*** Records for the exercise ***

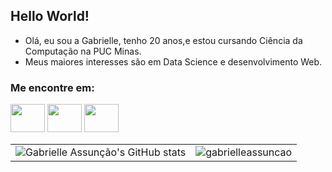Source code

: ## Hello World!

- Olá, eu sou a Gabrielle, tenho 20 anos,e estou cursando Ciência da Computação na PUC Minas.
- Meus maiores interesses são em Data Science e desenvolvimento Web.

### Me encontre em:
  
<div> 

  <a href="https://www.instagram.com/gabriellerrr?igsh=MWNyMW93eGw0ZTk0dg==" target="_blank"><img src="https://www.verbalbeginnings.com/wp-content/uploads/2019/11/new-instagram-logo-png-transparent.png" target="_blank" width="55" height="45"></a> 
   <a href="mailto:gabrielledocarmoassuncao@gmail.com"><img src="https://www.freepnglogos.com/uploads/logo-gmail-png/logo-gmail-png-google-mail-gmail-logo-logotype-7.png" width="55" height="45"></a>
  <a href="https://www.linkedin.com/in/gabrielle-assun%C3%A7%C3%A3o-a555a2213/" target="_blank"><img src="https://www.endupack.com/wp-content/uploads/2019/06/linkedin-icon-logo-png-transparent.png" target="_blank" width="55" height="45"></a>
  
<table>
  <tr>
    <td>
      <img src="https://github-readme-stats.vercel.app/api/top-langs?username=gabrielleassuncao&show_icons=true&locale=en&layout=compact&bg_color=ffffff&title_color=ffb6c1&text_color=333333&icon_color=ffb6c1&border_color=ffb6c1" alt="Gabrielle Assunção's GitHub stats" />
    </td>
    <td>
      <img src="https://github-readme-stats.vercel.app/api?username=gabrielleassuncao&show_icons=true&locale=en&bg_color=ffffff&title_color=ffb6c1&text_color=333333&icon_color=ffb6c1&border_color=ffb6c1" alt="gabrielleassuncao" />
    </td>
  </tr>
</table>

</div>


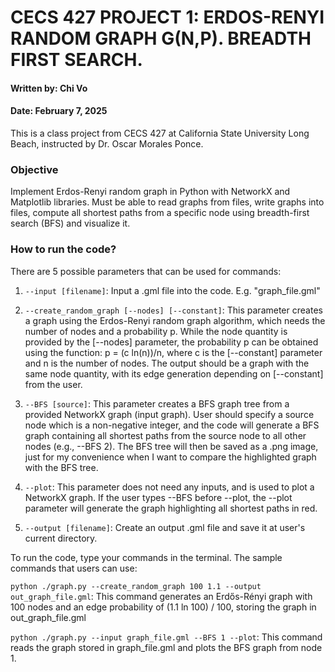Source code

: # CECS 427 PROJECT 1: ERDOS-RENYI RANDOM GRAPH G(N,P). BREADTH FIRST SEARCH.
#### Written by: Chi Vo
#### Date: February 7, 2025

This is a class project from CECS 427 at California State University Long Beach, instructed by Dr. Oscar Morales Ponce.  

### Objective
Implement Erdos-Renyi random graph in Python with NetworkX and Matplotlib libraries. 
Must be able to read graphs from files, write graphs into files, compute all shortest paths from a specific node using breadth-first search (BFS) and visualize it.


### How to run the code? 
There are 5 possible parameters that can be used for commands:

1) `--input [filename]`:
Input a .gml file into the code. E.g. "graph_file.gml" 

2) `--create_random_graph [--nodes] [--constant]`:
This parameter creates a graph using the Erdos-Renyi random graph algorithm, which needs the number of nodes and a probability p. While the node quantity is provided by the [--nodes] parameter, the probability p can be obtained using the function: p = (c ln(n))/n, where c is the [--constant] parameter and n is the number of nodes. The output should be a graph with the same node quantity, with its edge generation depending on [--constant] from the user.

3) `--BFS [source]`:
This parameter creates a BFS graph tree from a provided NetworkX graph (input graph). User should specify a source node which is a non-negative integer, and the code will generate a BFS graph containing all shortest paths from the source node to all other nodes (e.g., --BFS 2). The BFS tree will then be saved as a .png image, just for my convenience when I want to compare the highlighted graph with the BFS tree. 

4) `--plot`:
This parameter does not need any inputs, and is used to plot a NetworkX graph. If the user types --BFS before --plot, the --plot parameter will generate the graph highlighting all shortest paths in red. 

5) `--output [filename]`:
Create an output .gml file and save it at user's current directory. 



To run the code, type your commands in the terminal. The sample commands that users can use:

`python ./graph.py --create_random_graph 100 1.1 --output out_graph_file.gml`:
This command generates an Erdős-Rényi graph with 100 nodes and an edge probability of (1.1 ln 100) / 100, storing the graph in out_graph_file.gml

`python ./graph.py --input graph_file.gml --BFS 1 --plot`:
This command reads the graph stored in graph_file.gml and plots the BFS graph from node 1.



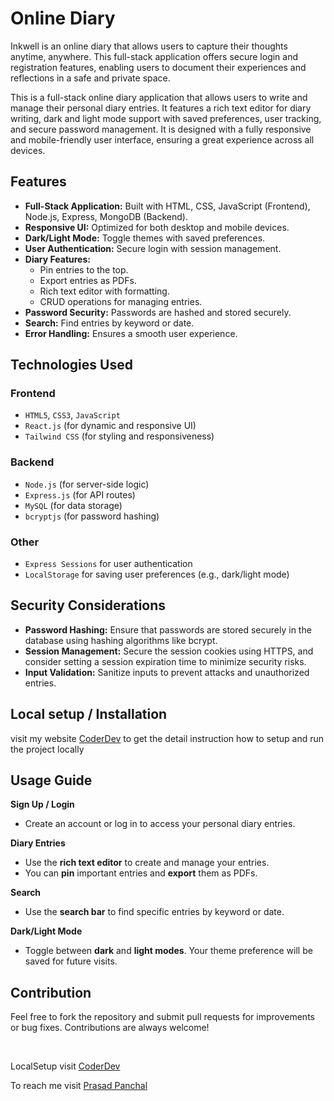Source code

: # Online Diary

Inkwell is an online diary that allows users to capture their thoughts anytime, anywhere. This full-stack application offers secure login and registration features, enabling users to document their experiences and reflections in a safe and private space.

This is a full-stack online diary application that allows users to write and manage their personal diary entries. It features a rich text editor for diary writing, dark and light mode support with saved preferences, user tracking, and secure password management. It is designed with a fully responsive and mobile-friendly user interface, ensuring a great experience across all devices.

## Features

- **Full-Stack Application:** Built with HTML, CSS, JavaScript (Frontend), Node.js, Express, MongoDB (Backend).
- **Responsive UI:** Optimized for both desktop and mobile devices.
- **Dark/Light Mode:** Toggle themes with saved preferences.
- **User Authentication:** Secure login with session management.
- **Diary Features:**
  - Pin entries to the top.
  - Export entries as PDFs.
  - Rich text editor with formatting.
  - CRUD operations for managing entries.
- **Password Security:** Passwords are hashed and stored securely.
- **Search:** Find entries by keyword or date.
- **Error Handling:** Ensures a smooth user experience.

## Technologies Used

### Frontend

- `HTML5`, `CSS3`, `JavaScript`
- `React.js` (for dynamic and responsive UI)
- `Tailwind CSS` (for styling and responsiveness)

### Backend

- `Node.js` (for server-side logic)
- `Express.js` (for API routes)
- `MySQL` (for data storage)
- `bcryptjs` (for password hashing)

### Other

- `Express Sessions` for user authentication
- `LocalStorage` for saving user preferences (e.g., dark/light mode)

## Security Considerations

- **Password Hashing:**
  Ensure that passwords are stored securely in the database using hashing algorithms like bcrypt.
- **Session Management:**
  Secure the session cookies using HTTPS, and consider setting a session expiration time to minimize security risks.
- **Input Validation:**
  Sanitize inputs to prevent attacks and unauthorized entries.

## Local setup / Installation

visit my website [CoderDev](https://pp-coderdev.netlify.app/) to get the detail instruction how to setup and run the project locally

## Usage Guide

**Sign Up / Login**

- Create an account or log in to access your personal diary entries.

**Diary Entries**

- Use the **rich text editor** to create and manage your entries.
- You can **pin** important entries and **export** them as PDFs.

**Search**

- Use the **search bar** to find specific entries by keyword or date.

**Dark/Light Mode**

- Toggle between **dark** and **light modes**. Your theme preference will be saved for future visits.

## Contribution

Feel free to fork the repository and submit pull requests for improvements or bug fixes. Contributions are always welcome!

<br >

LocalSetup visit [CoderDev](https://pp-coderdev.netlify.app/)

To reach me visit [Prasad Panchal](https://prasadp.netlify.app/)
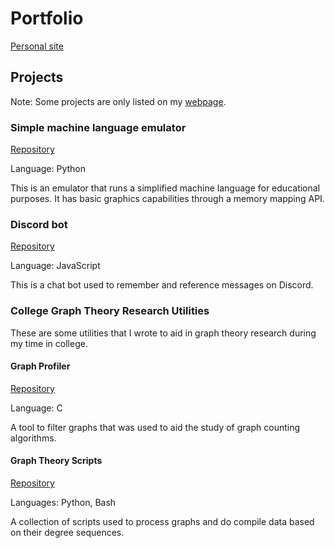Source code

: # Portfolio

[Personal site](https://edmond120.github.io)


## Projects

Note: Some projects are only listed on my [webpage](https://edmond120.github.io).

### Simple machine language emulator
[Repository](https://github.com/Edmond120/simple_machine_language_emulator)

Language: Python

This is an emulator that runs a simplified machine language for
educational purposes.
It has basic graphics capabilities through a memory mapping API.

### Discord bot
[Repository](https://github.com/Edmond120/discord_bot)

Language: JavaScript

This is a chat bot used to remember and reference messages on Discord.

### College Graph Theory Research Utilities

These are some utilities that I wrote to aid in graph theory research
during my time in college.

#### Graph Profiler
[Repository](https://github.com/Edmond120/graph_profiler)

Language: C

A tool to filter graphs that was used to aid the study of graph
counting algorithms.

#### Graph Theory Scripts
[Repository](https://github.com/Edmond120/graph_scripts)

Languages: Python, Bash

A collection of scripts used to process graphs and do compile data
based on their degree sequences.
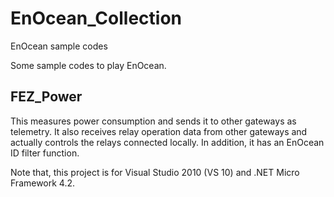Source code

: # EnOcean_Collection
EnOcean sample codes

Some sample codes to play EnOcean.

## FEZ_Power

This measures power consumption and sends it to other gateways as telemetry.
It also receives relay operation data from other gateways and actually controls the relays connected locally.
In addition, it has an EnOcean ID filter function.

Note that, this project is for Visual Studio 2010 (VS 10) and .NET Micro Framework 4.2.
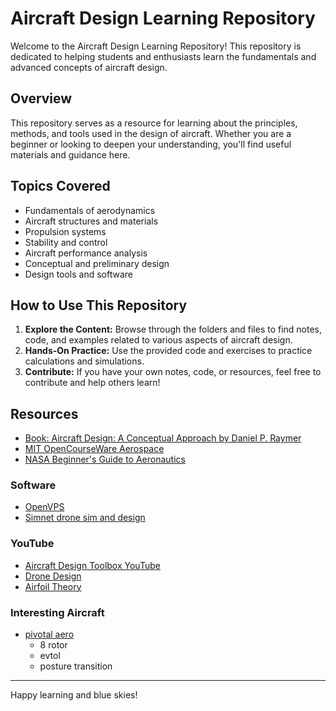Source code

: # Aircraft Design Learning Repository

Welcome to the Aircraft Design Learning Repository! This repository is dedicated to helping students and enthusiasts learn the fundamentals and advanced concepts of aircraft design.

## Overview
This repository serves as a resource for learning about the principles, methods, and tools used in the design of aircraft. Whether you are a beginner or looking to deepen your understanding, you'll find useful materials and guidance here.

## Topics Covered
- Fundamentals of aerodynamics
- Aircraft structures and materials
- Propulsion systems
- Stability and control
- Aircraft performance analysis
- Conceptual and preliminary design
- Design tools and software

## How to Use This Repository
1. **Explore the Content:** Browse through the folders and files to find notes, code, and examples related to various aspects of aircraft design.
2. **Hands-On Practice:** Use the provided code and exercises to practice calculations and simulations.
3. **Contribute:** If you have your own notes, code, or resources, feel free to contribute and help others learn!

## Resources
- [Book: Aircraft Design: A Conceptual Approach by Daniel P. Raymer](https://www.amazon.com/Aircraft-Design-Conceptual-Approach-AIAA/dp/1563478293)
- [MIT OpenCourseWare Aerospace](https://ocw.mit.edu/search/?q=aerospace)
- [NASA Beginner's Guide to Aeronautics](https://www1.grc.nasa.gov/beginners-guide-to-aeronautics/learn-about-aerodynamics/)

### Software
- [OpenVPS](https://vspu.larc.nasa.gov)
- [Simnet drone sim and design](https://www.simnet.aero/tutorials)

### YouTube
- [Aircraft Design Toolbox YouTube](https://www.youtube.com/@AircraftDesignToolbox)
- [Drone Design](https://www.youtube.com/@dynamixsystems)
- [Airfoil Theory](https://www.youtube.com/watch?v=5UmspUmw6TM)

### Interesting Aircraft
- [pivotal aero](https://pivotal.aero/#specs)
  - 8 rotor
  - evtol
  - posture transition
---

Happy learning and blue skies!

***
*** Records for the exercise ***

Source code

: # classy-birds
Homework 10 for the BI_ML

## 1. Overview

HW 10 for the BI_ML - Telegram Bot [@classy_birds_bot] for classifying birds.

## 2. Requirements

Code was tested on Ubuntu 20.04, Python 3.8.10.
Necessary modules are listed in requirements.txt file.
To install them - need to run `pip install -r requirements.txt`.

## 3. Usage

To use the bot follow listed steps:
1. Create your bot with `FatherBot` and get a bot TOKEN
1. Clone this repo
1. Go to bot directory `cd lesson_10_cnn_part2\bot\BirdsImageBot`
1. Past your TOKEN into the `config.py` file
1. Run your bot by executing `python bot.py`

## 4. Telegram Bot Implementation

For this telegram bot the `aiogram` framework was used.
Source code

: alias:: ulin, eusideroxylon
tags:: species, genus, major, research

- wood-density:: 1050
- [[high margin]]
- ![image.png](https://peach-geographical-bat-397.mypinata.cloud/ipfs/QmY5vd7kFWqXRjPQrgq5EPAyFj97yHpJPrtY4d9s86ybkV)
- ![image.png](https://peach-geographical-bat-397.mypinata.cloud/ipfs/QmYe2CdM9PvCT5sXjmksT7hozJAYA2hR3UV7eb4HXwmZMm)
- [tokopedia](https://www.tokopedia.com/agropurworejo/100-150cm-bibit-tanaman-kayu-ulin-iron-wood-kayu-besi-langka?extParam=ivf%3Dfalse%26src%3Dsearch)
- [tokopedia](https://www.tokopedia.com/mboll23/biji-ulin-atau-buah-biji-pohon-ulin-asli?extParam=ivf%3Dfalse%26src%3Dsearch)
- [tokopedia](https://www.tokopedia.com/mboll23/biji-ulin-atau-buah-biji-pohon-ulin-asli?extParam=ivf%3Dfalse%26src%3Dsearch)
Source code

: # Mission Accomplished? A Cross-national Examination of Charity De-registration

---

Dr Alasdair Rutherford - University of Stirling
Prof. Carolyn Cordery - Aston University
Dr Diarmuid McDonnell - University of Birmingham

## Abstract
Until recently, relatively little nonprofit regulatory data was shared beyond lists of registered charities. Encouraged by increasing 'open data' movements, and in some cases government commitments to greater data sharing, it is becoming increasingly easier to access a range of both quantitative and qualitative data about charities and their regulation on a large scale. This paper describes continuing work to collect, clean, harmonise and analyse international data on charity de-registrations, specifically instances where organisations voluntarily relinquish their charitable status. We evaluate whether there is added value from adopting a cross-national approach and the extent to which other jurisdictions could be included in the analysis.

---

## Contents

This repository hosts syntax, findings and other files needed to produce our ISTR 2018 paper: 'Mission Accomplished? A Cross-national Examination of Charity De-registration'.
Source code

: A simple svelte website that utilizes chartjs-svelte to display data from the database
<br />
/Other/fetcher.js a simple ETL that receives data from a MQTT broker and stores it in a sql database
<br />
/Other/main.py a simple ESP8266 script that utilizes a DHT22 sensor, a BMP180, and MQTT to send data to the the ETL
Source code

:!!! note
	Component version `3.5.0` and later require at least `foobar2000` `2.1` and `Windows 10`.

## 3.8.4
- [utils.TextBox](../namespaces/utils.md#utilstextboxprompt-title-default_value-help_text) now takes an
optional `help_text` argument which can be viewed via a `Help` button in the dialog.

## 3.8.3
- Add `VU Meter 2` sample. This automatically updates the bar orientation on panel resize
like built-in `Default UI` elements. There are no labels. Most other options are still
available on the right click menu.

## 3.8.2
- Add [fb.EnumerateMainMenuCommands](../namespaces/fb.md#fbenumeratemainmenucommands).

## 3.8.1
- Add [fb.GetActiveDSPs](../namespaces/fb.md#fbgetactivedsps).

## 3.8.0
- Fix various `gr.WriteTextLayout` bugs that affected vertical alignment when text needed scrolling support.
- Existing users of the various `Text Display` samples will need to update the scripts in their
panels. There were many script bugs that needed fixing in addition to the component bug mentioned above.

***
*** Records for the exercise ***

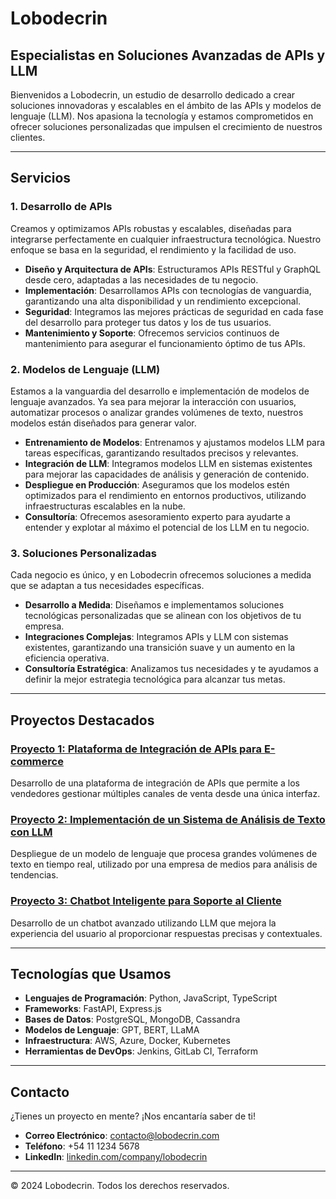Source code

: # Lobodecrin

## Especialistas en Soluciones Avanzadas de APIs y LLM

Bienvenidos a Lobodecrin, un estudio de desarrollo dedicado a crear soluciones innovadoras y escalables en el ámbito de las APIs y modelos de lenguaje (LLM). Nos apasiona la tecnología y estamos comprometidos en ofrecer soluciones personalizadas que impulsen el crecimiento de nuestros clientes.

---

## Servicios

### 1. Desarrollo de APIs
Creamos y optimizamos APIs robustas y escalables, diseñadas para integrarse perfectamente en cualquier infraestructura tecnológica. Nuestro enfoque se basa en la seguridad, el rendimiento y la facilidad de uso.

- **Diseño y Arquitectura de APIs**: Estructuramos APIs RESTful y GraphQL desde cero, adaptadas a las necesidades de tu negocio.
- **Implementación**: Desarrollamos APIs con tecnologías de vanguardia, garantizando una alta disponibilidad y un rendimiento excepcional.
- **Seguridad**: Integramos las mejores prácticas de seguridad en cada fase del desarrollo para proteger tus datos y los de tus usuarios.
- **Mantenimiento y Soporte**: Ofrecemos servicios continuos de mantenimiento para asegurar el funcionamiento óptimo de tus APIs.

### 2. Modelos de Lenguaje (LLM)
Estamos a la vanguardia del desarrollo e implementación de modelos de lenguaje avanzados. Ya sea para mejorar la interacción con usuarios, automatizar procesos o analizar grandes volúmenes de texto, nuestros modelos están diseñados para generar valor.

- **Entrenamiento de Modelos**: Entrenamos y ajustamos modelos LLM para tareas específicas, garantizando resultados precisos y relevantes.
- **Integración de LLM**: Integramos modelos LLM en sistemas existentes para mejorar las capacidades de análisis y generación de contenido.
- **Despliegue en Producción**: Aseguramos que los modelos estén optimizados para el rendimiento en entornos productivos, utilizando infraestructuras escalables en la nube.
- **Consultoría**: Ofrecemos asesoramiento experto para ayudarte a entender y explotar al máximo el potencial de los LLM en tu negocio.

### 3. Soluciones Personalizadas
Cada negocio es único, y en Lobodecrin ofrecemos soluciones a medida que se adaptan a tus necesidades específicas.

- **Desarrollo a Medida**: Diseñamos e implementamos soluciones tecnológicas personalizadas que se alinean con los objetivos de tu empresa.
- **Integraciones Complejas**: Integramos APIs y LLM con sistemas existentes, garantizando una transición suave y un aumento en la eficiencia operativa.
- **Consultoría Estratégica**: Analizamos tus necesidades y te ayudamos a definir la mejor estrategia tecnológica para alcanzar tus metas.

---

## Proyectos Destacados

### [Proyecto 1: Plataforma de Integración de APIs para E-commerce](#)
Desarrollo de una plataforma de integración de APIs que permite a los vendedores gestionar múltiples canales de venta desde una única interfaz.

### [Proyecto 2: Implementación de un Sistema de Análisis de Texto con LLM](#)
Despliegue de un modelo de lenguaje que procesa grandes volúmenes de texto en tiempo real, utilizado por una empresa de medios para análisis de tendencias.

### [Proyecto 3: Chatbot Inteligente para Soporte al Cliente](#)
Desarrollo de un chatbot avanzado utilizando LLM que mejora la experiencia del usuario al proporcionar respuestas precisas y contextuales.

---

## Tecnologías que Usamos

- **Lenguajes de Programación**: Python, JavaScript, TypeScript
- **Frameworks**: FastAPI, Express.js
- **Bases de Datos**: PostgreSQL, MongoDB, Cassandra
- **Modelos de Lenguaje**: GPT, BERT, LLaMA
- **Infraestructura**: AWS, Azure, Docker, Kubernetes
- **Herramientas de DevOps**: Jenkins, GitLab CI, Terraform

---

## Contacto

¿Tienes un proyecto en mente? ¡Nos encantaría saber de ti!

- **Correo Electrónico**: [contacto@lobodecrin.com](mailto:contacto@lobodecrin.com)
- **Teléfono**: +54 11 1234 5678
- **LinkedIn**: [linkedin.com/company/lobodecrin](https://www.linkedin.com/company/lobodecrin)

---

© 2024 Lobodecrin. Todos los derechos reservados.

***

» **What you need to do**
The string "Conceptual" appears on how many lines of the records? State the number alone.

» **Expected output**
2